Gather, from the listing beneath this task, every line holding the string "html".
════════════════════
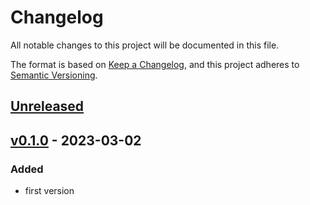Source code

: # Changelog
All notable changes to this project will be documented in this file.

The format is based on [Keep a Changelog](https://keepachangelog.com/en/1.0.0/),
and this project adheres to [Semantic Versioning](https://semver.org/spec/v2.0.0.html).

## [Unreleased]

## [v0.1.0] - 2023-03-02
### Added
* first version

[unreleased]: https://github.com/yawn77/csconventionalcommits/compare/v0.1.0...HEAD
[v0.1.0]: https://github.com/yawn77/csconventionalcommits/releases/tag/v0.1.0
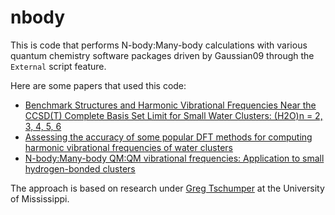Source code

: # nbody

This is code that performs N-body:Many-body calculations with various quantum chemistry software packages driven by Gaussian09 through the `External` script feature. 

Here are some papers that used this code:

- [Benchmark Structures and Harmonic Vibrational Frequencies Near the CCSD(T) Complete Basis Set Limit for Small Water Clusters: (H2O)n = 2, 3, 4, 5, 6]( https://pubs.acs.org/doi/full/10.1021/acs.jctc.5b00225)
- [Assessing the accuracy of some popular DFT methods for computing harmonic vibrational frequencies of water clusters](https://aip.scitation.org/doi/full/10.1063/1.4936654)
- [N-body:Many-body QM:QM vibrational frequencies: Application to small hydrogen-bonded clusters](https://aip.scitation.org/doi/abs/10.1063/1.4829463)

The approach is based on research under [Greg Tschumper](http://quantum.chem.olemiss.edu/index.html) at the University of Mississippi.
════════════════════
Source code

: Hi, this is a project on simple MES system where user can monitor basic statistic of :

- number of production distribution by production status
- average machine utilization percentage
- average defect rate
════════════════════
(Response to this exercise):
and this project adheres to [Semantic Versioning](https://semver.org/spec/v2.0.0.html).
The approach is based on research under [Greg Tschumper](http://quantum.chem.olemiss.edu/index.html) at the University of Mississippi.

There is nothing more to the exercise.